Ce document suppose que vous disposez de fichiers de spectres IRTF au
format .csv, .txt (délimité par des virgules) ou .asp. D’autres types de
fichiers pourront être pris en charge à l’avenir. Nous pouvons lire les
fichiers individuellement en utilisant la fonction
read_ftir()
, ou (comme nous allons le faire) vous pouvez
lire n’importe quel nombre de fichiers dans un répertoire. Nos données
sont stockées dans une variable file_directory
, mais vous
pouvez fournir votre propre emplacement (comme
“C:/Users/[userid]/FTIR/Data” ou tout autre endroit où vos fichiers sont
stockés).
spectres <- read_ftir_directory(
path = file_directory,
files = c("toluene.csv", "heptanes.csv", "isopropanol.csv", "paper.csv", "polystyrene.csv"),
sample_names = c("toluene", "heptanes", "isopropanol", "paper", "polystyrene")
)
head(spectres)
#> wavenumber absorbance sample_id
#> 1 650.4205 0.011155 toluene
#> 2 652.2841 0.002671 toluene
#> 3 654.1478 0.024340 toluene
#> 4 656.0115 0.066932 toluene
#> 5 657.8751 0.065699 toluene
#> 6 659.7388 0.061379 toluene
Après avoir chargé les données, nous pouvons voir qu’elles ont une
structure de trois colonnes, nommées wavenumber
,
absorbance
et sample_id
. Nous avons lu
quelques fichiers, donc tous les spectres sont inclus dans un seul objet
spectres
.
Les spectres chargés peuvent être tracés (avec des valeurs par défaut
raisonnables) en une seule ligne de code (notez que l’ajout de
lang = 'fr'
produit un tracé avec des titres français):
Si vous tracez plusieurs échantillons (comme nous le faisons ici), vous pouvez décaler les échantillons sur l’axe des y pour pouvoir voir plus clairement les différences là où ils auraient pu se chevaucher près de la ligne de base:
Nous pouvons modifier ce tracé de plusieurs manières:
Le titre et le sous-titre du tracé, ainsi que le titre de la légende
sont tous configurables.
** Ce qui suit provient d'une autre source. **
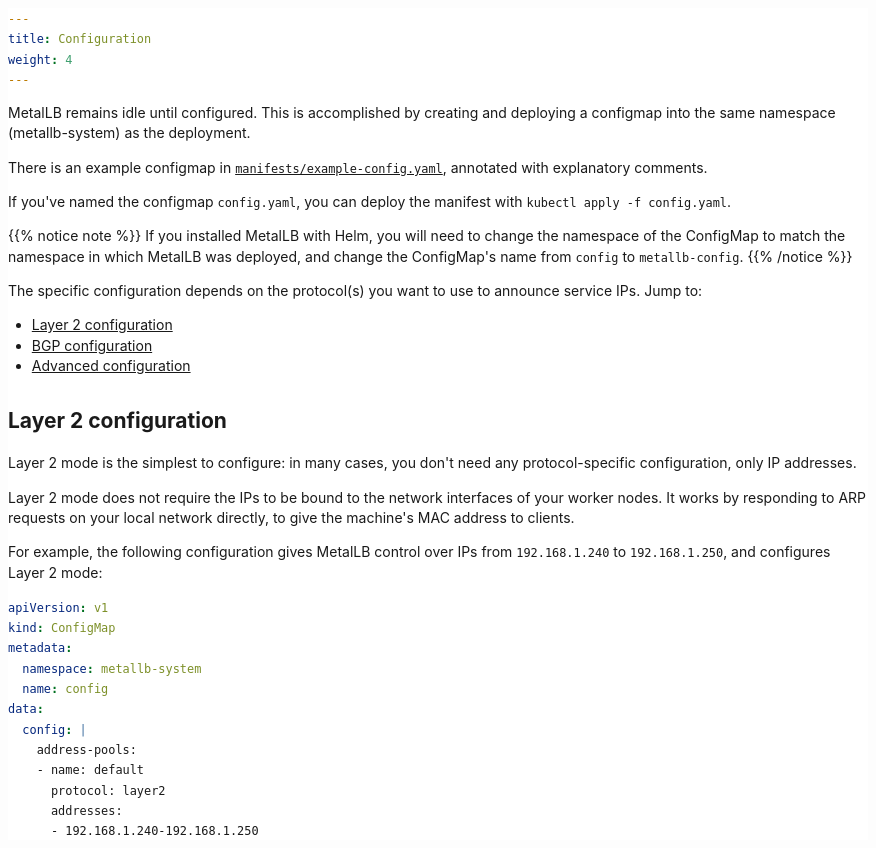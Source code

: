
 ```yaml
---
title: Configuration
weight: 4
---
```


MetalLB remains idle until configured. This is accomplished by
creating and deploying a configmap into the same namespace
(metallb-system) as the deployment.

There is an example configmap in
[`manifests/example-config.yaml`](https://raw.githubusercontent.com/google/metallb/main/manifests/example-config.yaml),
annotated with explanatory comments.

If you've named the configmap `config.yaml`, you can deploy the manifest with `kubectl apply -f config.yaml`.

{{% notice note %}}
If you installed MetalLB with Helm, you will need to change the
namespace of the ConfigMap to match the namespace in which MetalLB was
deployed, and change the ConfigMap's name from `config` to
`metallb-config`.
{{% /notice %}}

The specific configuration depends on the protocol(s) you want to use
to announce service IPs. Jump to:

- [Layer 2 configuration](#layer-2-configuration)
- [BGP configuration](#bgp-configuration)
- [Advanced configuration](#advanced-address-pool-configuration)

## Layer 2 configuration

Layer 2 mode is the simplest to configure: in many cases, you don't
need any protocol-specific configuration, only IP addresses.

Layer 2 mode does not require the IPs to be bound to the network interfaces
of your worker nodes. It works by responding to ARP requests on your local
network directly, to give the machine's MAC address to clients.

For example, the following configuration gives MetalLB control over
IPs from `192.168.1.240` to `192.168.1.250`, and configures Layer 2
mode:

```yaml
apiVersion: v1
kind: ConfigMap
metadata:
  namespace: metallb-system
  name: config
data:
  config: |
    address-pools:
    - name: default
      protocol: layer2
      addresses:
      - 192.168.1.240-192.168.1.250
```
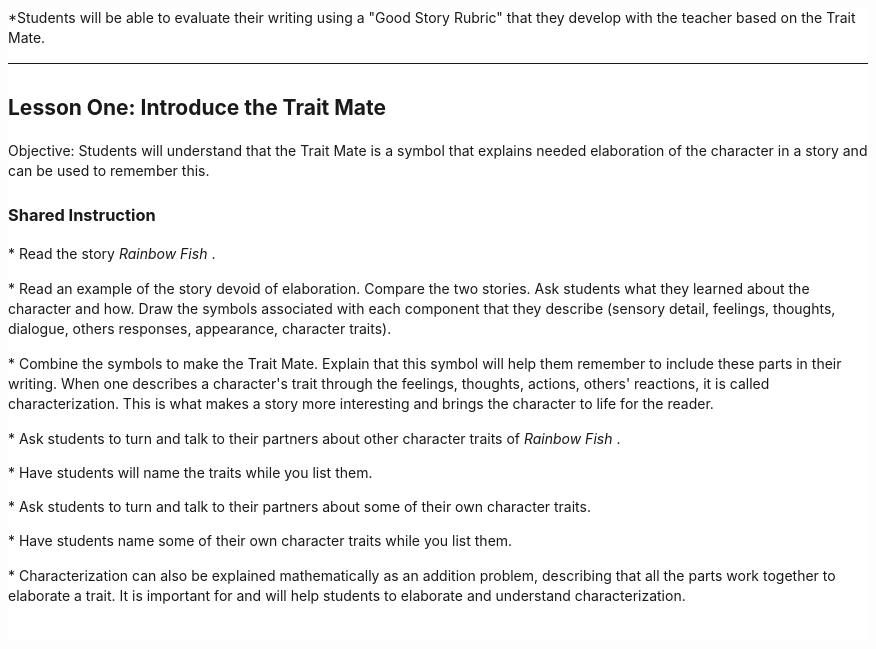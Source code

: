 <p>
*Students will be able to evaluate their writing using a "Good Story Rubric" that they develop with the teacher based on the Trait Mate.
</p>
<p>
<b>
</b>
</p>
<hr/>
<h2>
Lesson One: Introduce the Trait Mate
</h2>
<p>
Objective: Students will understand that the Trait Mate is a symbol that explains needed elaboration of the character in a story and can be used to remember this.
</p>
<h3>
Shared Instruction
</h3>
<p>
* Read the story
<i>
Rainbow Fish
</i>
.
</p>
<p>
* Read an example of the story devoid of elaboration. Compare the two stories. Ask students what they learned about the character and how. Draw the symbols associated with each component that they describe (sensory detail, feelings, thoughts, dialogue, others responses, appearance, character traits).
</p>
<p>
* Combine the symbols to make the Trait Mate. Explain that this symbol will help them remember to include these parts in their writing. When one describes a character's trait through the feelings, thoughts, actions, others' reactions, it is called characterization. This is what makes a story more interesting and brings the character to life for the reader.
</p>
<p>
* Ask students to turn and talk to their partners about other character traits of
<i>
Rainbow Fish
</i>
.
</p>
<p>
* Have students will name the traits while you list them.
</p>
<p>
* Ask students to turn and talk to their partners about some of their own character traits.
</p>
<p>
* Have students name some of their own character traits while you list them.
</p>
<p>
* Characterization can also be explained mathematically as an addition problem, describing that all the parts work together to elaborate a trait. It is important for and will help students to elaborate and understand characterization.
</p>
<p>
<img alt="" src="../../../images/2011/1/11.01.03.07.jpg"/>
</p>
<p>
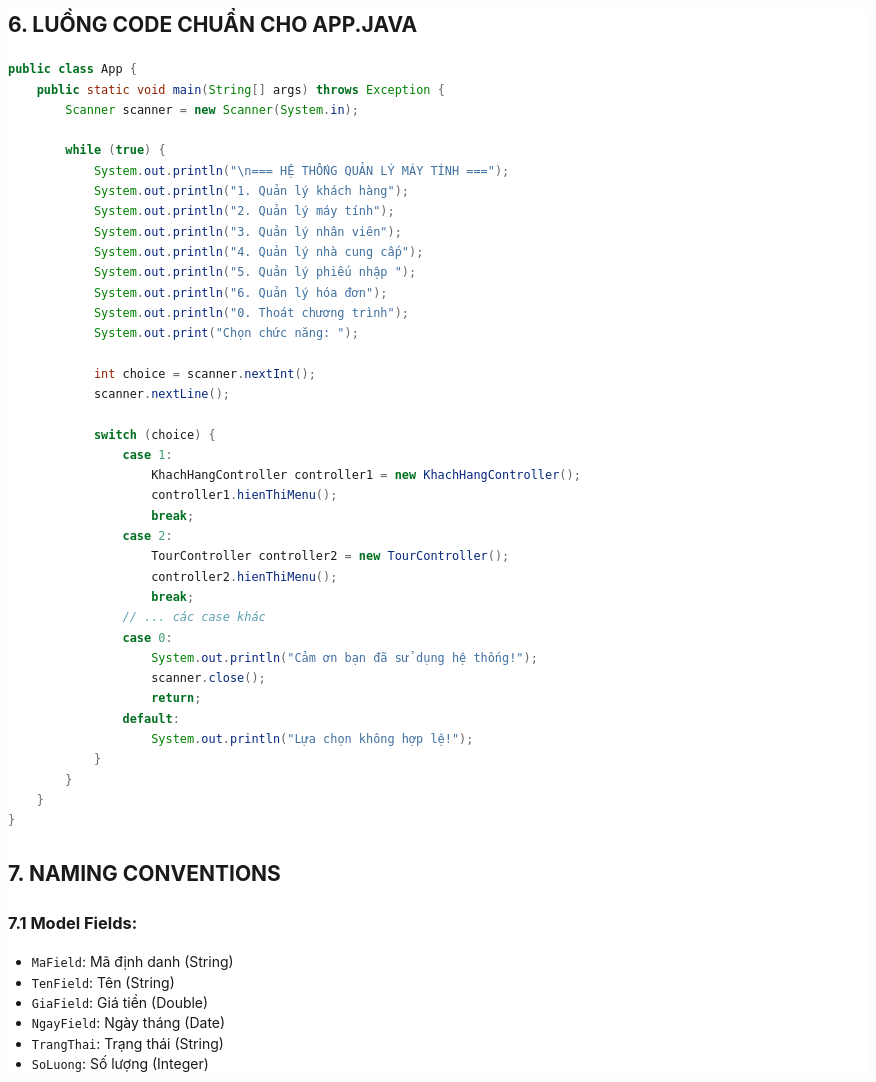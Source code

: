 ## 6. LUỒNG CODE CHUẨN CHO APP.JAVA

```java
public class App {
    public static void main(String[] args) throws Exception {
        Scanner scanner = new Scanner(System.in);

        while (true) {
            System.out.println("\n=== HỆ THỐNG QUẢN LÝ MÁY TÍNH ===");
            System.out.println("1. Quản lý khách hàng");
            System.out.println("2. Quản lý máy tính");
            System.out.println("3. Quản lý nhân viên");
            System.out.println("4. Quản lý nhà cung cấp");
            System.out.println("5. Quản lý phiếu nhập ");
            System.out.println("6. Quản lý hóa đơn");
            System.out.println("0. Thoát chương trình");
            System.out.print("Chọn chức năng: ");

            int choice = scanner.nextInt();
            scanner.nextLine();

            switch (choice) {
                case 1:
                    KhachHangController controller1 = new KhachHangController();
                    controller1.hienThiMenu();
                    break;
                case 2:
                    TourController controller2 = new TourController();
                    controller2.hienThiMenu();
                    break;
                // ... các case khác
                case 0:
                    System.out.println("Cảm ơn bạn đã sử dụng hệ thống!");
                    scanner.close();
                    return;
                default:
                    System.out.println("Lựa chọn không hợp lệ!");
            }
        }
    }
}
```

## 7. NAMING CONVENTIONS

### 7.1 Model Fields:

- `MaField`: Mã định danh (String)
- `TenField`: Tên (String)
- `GiaField`: Giá tiền (Double)
- `NgayField`: Ngày tháng (Date)
- `TrangThai`: Trạng thái (String)
- `SoLuong`: Số lượng (Integer)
L’emplacement de la légende peut également être
modifié ! Pour ajouter un sous-titre, passez un vecteur de texte à deux
éléments à l’argument plot_title
de
plot_ftir()
.
plot_ftir(spectres, lang = "fr", plot_title = c("Titre de mon tracé de spectres", "Tracé avec PlotFTIR"), legend_title = "Echantillons:") |>
move_plot_legend(position = "bottom")
Lorsque le tracé a été produit, il est facile de renommer les
échantillons dans la légende. Cela peut être utile pour passer d’une
analyse exploratoire à un produit final, ou si les noms des échantillons
dans les données sont très longs et que vous avez des formes abrégées
que vous voulez montrer sur le tracé. Le format de renommage est
"nouveau_nom" = "ancien_nom"
. Il n’est pas nécessaire de
faire correspondre tous les sample_id
, les échantillons qui
n’ont pas été renommés conserveront le nom qu’ils portent
actuellement.
plot_ftir(spectres, lang = "fr") |>
rename_plot_sample_ids(sample_ids = c("methylbenzene" = "toluene", "C7" = "heptanes"))
La région de basse énergie d’un tracé IRTF peut ne pas présenter beaucoup d’intérêt. Nous pouvons les compresser pour économiser de l’espace graphique et améliorer la visualisation de la région plus complexe de l’empreinte digitale à plus haute énergie.